Only the lines below from the one containing "The xApp Page can" to the one containing "To submit a" should be repeated, both included and unchanged.

Records from a dataset
---+---

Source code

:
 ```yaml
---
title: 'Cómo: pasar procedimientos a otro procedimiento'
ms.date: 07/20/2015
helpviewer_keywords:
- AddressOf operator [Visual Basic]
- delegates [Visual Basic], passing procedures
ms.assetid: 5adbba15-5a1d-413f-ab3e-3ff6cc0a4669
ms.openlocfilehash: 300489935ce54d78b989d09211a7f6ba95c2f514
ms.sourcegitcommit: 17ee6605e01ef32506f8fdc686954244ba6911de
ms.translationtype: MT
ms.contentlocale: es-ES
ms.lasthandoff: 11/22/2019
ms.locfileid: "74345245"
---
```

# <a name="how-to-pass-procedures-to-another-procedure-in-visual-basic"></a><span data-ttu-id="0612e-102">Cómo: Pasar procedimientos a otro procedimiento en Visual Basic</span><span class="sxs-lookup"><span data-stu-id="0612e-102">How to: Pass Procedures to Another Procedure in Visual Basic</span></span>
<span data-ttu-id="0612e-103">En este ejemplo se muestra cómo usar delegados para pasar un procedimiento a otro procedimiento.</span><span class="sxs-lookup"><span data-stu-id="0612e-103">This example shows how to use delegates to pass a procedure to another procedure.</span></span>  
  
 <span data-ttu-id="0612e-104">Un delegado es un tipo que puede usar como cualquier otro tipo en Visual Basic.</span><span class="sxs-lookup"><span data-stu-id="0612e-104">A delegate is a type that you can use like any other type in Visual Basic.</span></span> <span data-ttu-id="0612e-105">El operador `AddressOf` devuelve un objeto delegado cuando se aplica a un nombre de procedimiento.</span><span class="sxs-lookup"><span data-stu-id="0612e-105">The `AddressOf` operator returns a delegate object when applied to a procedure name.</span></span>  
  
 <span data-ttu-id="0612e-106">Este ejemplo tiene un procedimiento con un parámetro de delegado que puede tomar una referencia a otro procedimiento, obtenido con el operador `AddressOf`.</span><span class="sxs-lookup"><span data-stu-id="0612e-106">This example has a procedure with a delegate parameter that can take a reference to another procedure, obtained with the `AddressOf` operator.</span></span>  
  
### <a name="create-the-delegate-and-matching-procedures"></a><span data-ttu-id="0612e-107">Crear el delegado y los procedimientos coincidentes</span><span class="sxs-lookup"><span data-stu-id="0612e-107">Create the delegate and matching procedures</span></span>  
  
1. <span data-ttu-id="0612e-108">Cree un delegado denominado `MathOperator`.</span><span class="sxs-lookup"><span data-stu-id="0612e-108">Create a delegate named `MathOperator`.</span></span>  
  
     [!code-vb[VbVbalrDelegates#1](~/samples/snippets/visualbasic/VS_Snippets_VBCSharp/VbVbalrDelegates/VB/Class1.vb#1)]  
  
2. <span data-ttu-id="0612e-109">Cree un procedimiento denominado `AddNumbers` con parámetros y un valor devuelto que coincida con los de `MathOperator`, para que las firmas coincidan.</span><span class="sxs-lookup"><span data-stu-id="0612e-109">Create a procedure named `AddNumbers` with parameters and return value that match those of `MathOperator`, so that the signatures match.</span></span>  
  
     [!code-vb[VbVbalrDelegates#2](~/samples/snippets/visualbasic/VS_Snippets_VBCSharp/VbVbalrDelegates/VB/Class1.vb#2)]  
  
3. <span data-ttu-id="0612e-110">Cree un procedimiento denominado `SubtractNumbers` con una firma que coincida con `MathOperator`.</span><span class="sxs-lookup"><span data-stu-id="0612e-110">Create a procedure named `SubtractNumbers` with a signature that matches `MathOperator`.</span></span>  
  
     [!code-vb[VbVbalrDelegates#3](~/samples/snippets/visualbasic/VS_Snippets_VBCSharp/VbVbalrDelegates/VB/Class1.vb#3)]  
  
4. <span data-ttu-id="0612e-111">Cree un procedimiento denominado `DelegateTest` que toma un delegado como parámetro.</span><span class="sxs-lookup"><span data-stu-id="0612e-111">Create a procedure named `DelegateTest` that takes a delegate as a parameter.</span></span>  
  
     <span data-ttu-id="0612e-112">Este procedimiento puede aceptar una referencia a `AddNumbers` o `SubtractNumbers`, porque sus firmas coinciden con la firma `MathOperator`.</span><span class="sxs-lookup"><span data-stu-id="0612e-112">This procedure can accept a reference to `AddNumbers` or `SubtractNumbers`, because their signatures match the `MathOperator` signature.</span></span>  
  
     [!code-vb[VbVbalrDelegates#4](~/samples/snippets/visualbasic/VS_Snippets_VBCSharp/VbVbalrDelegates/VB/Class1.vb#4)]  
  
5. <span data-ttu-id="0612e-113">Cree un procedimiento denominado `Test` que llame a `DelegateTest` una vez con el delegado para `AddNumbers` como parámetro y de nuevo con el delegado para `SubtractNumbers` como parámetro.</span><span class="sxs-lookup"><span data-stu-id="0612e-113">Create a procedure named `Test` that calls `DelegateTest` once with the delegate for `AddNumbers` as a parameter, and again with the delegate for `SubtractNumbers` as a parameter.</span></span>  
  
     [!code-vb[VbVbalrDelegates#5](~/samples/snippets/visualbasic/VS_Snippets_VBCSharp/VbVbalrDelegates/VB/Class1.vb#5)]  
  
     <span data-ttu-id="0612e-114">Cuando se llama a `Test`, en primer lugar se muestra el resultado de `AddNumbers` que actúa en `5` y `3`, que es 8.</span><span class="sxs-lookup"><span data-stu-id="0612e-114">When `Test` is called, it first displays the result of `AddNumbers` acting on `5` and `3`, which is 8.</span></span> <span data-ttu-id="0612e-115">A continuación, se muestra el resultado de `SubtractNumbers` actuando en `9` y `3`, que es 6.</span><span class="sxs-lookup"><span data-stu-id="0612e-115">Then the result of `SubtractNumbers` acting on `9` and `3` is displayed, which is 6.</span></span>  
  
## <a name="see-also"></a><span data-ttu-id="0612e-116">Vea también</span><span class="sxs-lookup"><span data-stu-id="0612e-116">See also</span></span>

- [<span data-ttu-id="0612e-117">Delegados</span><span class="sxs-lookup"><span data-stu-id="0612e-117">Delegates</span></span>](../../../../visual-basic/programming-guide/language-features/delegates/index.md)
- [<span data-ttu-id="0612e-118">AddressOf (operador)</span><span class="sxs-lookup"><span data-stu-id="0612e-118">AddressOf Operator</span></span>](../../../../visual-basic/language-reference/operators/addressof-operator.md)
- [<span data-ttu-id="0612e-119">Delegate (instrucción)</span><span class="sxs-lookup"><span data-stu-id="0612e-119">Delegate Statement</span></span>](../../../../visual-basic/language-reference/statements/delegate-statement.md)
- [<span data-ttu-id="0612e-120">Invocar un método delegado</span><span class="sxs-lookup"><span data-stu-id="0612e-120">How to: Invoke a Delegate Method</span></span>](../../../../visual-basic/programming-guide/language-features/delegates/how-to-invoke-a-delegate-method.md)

---+---

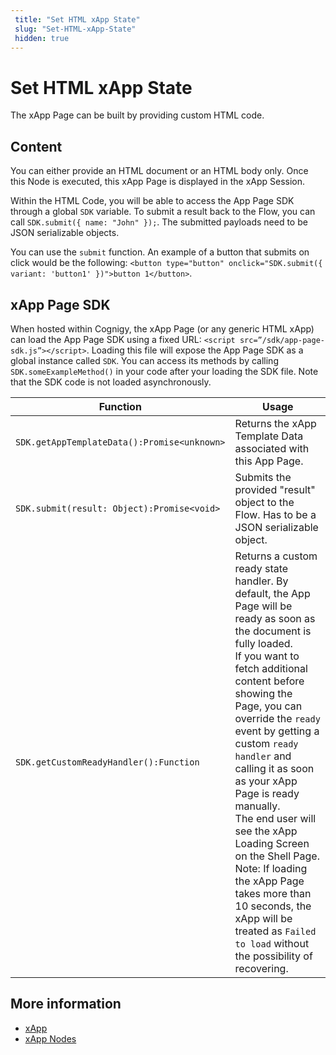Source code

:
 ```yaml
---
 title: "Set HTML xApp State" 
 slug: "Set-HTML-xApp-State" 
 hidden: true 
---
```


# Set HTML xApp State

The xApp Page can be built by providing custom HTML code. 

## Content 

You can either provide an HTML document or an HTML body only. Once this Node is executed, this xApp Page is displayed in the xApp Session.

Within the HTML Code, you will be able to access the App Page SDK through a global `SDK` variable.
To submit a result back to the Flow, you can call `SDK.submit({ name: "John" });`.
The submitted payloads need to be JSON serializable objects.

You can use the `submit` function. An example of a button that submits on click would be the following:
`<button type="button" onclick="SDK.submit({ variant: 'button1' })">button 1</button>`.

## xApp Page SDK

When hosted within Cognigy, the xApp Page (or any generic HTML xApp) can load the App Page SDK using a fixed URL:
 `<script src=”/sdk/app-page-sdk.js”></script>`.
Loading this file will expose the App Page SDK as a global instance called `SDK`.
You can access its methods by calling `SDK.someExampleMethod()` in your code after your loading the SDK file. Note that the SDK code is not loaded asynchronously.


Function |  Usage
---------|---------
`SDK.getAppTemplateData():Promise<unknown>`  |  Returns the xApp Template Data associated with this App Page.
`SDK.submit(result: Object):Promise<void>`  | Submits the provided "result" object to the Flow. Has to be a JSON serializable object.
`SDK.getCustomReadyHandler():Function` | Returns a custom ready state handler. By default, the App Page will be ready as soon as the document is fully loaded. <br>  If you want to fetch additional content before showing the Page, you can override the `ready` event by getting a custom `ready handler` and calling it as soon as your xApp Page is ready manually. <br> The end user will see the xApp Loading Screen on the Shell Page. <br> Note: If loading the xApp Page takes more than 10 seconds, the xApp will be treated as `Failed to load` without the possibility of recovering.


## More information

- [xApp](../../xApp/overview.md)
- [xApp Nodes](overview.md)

---+---

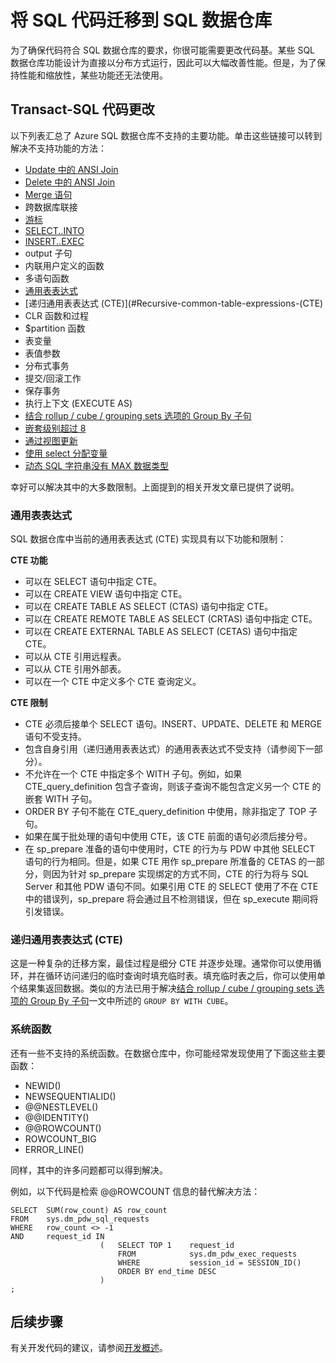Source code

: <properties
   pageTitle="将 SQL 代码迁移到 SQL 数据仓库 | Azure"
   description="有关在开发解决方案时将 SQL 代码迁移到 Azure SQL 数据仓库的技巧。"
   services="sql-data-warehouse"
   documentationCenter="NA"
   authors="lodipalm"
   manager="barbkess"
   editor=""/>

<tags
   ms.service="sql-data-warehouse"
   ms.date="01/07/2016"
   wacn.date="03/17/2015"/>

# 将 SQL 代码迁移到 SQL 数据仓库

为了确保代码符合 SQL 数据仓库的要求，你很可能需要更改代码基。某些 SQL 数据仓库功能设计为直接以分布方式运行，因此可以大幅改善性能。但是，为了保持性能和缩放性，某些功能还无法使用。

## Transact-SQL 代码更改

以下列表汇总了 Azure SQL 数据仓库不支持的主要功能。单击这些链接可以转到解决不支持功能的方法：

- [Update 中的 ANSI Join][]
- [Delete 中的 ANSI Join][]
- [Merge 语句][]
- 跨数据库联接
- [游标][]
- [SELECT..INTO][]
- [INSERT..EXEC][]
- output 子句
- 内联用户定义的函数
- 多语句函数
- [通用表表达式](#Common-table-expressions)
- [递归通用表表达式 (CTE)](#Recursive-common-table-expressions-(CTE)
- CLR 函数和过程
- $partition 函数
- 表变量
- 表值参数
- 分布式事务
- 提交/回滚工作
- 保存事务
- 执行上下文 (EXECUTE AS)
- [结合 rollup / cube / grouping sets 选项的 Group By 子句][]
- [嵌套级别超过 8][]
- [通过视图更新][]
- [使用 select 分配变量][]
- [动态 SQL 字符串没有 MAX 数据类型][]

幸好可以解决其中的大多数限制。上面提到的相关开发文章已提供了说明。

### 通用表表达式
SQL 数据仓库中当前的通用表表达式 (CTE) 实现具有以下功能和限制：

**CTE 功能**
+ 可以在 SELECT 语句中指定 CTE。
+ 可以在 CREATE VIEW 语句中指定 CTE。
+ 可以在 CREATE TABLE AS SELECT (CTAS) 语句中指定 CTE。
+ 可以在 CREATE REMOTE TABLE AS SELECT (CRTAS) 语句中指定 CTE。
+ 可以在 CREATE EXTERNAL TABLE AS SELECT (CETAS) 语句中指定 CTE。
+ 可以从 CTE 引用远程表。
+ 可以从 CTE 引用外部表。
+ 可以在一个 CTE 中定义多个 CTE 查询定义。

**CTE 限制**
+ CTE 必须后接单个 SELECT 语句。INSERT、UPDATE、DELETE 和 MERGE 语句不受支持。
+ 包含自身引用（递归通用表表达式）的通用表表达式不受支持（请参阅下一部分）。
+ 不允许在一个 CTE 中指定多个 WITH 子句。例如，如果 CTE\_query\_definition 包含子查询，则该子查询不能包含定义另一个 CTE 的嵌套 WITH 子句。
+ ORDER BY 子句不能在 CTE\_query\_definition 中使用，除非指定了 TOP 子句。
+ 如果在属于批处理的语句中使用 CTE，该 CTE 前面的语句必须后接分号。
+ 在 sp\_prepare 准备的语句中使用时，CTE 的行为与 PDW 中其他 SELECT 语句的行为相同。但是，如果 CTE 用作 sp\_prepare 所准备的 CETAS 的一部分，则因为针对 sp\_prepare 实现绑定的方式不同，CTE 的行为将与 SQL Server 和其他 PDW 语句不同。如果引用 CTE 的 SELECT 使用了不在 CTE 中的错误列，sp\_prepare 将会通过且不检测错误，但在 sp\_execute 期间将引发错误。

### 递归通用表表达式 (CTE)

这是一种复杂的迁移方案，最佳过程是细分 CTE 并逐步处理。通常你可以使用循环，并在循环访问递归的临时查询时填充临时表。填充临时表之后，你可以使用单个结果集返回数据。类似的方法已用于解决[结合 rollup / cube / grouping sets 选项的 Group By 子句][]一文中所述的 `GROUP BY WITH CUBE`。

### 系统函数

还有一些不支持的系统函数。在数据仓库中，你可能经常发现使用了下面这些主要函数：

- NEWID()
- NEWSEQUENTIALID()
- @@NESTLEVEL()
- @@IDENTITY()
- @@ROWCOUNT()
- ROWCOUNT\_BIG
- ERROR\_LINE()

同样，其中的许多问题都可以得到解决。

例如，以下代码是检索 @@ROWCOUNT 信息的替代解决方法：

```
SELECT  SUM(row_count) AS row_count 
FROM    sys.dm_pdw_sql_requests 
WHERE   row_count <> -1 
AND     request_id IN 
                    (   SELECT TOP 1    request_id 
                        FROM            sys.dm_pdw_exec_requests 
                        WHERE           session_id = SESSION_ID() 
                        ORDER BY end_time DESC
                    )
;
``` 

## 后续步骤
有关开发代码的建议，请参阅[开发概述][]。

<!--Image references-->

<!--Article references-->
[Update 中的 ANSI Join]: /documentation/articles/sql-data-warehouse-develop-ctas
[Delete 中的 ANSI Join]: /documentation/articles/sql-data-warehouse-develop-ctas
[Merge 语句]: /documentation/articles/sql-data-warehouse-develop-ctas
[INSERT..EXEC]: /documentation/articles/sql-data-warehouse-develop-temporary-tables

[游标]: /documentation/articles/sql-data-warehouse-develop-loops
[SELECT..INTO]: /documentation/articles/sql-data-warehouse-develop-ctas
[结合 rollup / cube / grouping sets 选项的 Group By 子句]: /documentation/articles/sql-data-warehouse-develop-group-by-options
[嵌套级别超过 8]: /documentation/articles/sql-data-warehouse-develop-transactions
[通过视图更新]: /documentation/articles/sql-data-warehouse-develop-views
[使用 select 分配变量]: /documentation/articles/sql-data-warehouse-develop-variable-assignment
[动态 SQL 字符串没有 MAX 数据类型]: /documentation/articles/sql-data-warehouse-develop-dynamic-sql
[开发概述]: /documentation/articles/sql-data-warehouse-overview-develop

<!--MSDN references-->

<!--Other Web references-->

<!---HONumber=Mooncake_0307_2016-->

---+---

WRITTEN REPLY:
The xApp Page can be built by providing custom HTML code. 

## Content 

You can either provide an HTML document or an HTML body only. Once this Node is executed, this xApp Page is displayed in the xApp Session.

Within the HTML Code, you will be able to access the App Page SDK through a global `SDK` variable.
To submit a result back to the Flow, you can call `SDK.submit({ name: "John" });`.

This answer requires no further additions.